At least 100 supporters of a so-called "start-up exemption" to allow equity crowd-funding by sites such as ProFounder are planning to rally on the sidewalks near SEC headquarters in Washington on Thursday.

Two weeks ago, the House approved a bill that would let companies sell up to $2 million in equity online, with investors buying stakes of up to $10,000 year, or 10% of their annual income, whichever is less.

The concern of course is that this will open the door to major fraud by shell companies whose only purpose is to take money raised from the Internet and pocket it. 

Because the proposals call for an overhaul of federal securities laws, and pre-emption of state laws as well, some critics believe they may increase the chance that unsophisticated investors will get scammed by people who aren't really starting new businesses. Some also point out that the impersonal nature of the Internet should call for more investor protections, rather than less.

"The potential for fraud in this area is real and potentially enormous," Jack Herstein, president of the North American Securities Administrators Association, a trade group of state regulators, warned in a letter to members of Congress last month.

These fears should not stop Congress from approving limited Internet funding of business without being subject to regulatory control for the simple reason that anyone investing in a business solely on the basis of its pitch on the Internet deserves to lose his or her money. 

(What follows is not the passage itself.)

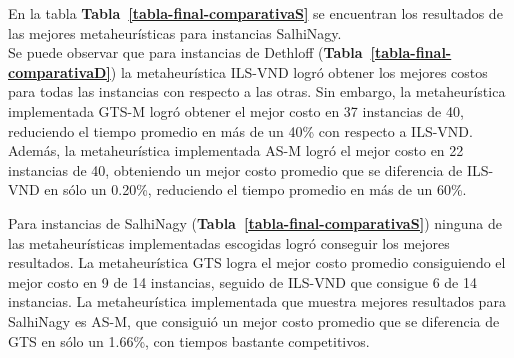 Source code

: En la tabla \textbf{Tabla~\ref{tabla-final-comparativaS}} se encuentran los resultados de las mejores metaheurísticas para instancias SalhiNagy.\\

Se puede observar que para instancias de Dethloff (\textbf{Tabla~\ref{tabla-final-comparativaD}}) la metaheurística ILS-VND logró obtener los mejores costos para todas las instancias con respecto a las otras. Sin embargo, la metaheurística implementada GTS-M logró obtener el mejor costo en 37 instancias de 40, reduciendo el tiempo promedio en más de un 40\% con respecto a ILS-VND. Además, la metaheurística implementada AS-M logró el mejor costo en 22 instancias de 40, obteniendo un mejor costo promedio que se diferencia de ILS-VND en sólo un 0.20\%, reduciendo el tiempo promedio en más de un 60\%.

Para instancias de SalhiNagy (\textbf{Tabla~\ref{tabla-final-comparativaS}}) ninguna de las metaheurísticas implementadas escogidas logró conseguir los mejores resultados. La metaheurística GTS logra el mejor costo promedio consiguiendo el mejor costo en 9 de 14 instancias, seguido de ILS-VND que consigue 6 de 14 instancias. La metaheurística implementada que muestra mejores resultados para SalhiNagy es AS-M, que consiguió un mejor costo promedio que se diferencia de GTS en sólo un 1.66\%, con tiempos bastante competitivos.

The Dismal Political Economist is a strong believer in financial regulation, but knows the limits of such.  In some cases the level of stupidity is so great that even regulation cannot prevent the greedy and the stupid from losing their money in an investment, and people who invest over the Internet have shown they have reached that level of stupidity.  Our message to them, "Good luck folks, you're on your own."